### RECORD SET
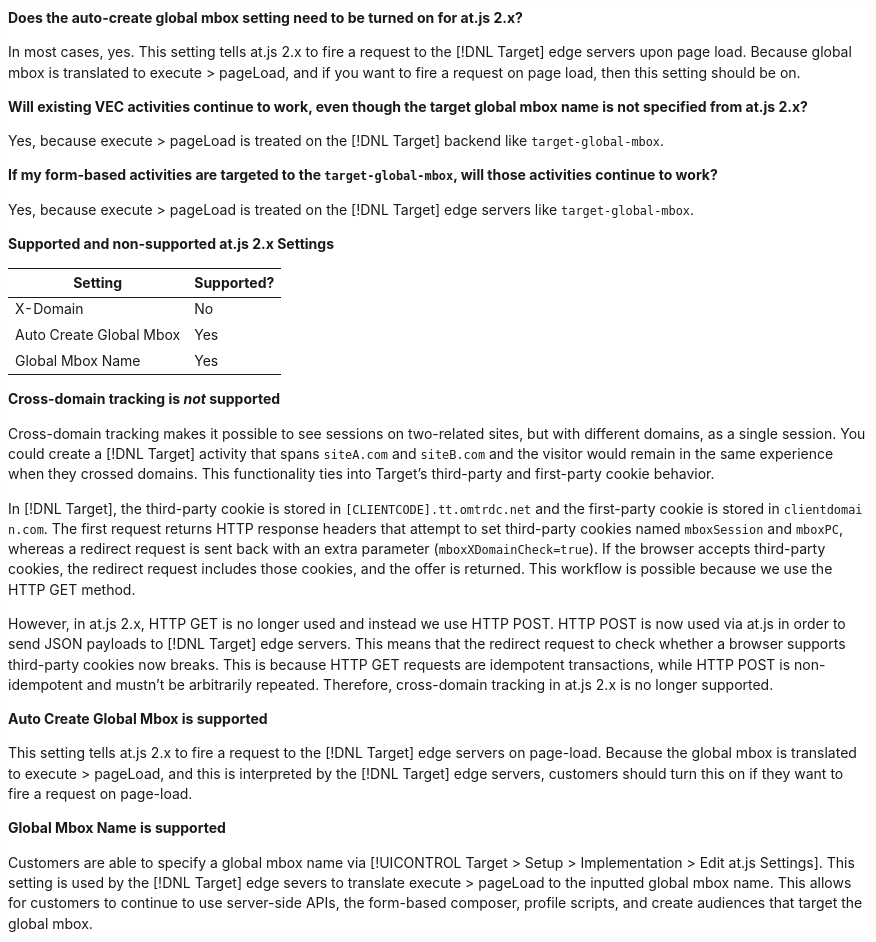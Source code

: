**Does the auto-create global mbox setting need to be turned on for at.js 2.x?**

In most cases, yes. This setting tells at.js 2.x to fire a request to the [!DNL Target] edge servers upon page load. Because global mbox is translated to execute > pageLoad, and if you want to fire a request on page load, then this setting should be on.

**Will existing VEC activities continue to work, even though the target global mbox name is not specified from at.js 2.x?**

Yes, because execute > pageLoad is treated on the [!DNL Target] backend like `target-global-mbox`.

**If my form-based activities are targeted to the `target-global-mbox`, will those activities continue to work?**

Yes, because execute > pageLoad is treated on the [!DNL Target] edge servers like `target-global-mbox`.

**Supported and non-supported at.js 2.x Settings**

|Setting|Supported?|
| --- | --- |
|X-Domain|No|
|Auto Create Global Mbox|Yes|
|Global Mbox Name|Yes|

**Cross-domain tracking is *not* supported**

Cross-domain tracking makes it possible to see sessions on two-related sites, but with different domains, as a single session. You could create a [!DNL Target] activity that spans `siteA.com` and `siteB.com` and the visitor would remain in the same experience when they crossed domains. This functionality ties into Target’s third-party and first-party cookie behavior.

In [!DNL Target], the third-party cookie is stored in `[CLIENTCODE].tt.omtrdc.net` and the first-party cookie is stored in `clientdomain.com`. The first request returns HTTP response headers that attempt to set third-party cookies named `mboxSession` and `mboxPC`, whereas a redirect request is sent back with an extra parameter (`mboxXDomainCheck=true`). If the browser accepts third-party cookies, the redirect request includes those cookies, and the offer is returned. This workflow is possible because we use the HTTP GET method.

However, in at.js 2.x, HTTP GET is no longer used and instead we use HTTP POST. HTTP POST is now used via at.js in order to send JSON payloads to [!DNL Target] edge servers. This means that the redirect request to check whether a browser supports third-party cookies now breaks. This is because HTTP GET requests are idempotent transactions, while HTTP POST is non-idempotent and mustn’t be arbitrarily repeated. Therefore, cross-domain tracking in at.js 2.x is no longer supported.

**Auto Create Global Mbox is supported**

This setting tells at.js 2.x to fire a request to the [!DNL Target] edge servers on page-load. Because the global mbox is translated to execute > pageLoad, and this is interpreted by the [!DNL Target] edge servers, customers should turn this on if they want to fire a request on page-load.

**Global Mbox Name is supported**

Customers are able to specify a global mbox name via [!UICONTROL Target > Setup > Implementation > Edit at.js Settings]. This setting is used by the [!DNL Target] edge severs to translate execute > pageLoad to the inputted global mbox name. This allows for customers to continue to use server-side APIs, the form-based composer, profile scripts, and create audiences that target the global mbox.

...

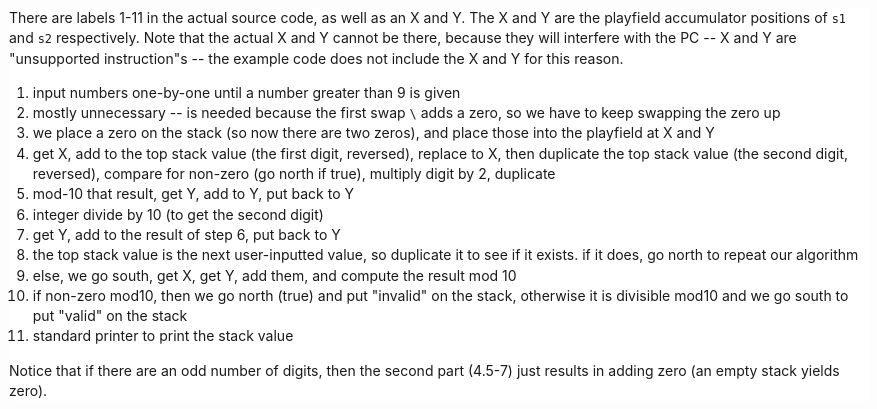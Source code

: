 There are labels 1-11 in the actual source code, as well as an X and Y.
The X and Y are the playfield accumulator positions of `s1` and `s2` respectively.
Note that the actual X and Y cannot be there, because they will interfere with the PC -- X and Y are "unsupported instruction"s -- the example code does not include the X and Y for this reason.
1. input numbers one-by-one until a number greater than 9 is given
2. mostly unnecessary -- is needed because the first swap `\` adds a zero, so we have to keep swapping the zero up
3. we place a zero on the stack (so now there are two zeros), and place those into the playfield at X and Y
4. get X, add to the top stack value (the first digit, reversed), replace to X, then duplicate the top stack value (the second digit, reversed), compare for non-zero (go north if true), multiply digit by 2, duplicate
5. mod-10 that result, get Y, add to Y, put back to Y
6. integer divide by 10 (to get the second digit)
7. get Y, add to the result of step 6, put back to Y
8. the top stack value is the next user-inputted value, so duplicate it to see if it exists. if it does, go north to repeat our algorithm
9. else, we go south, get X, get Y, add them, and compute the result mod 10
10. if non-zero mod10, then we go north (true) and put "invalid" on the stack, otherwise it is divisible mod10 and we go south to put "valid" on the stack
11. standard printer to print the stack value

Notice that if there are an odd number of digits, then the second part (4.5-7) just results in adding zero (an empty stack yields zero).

### EXERCISE OBJECTIVE
Find all the lines containing "value" in the material, then copy them.

### RESPONSE BELOW
4. get X, add to the top stack value (the first digit, reversed), replace to X, then duplicate the top stack value (the second digit, reversed), compare for non-zero (go north if true), multiply digit by 2, duplicate
8. the top stack value is the next user-inputted value, so duplicate it to see if it exists. if it does, go north to repeat our algorithm
11. standard printer to print the stack value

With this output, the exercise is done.